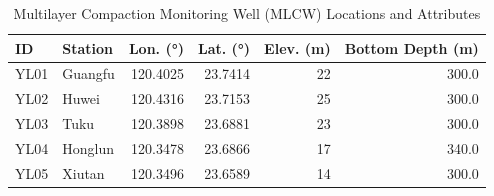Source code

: \begin{table}[htbp]
	\centering
	\caption{Multilayer Compaction Monitoring Well (MLCW) Locations and Attributes}
	\label{tab:mlcw_info}
	\begin{tabular}{llrrrr}
		\toprule
		\textbf{ID} & \textbf{Station} & \textbf{Lon. (\si{\degree})} & \textbf{Lat. (\si{\degree})} & \textbf{Elev. (m)} & \textbf{Bottom Depth (m)} \\
		\midrule
		YL01 & Guangfu  & 120.4025 & 23.7414 & 22 & 300.0 \\
		YL02 & Huwei    & 120.4316 & 23.7153 & 25 & 300.0 \\
		YL03 & Tuku     & 120.3898 & 23.6881 & 23 & 300.0 \\
		YL04 & Honglun  & 120.3478 & 23.6866 & 17 & 340.0 \\
		YL05 & Xiutan   & 120.3496 & 23.6589 & 14 & 300.0 \\
		\bottomrule
	\end{tabular}
\end{table}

==============================

Should a record include a picture, omit it from your copy and return the rest unchanged.

Solved exercise:
Source code

: \begin{table}[htbp]
	\centering
	\caption{Multilayer Compaction Monitoring Well (MLCW) Locations and Attributes}
	\label{tab:mlcw_info}
	\begin{tabular}{llrrrr}
		\toprule
		\textbf{ID} & \textbf{Station} & \textbf{Lon. (\si{\degree})} & \textbf{Lat. (\si{\degree})} & \textbf{Elev. (m)} & \textbf{Bottom Depth (m)} \\
		\midrule
		YL01 & Guangfu  & 120.4025 & 23.7414 & 22 & 300.0 \\
		YL02 & Huwei    & 120.4316 & 23.7153 & 25 & 300.0 \\
		YL03 & Tuku     & 120.3898 & 23.6881 & 23 & 300.0 \\
		YL04 & Honglun  & 120.3478 & 23.6866 & 17 & 340.0 \\
		YL05 & Xiutan   & 120.3496 & 23.6589 & 14 & 300.0 \\
		\bottomrule
	\end{tabular}
\end{table}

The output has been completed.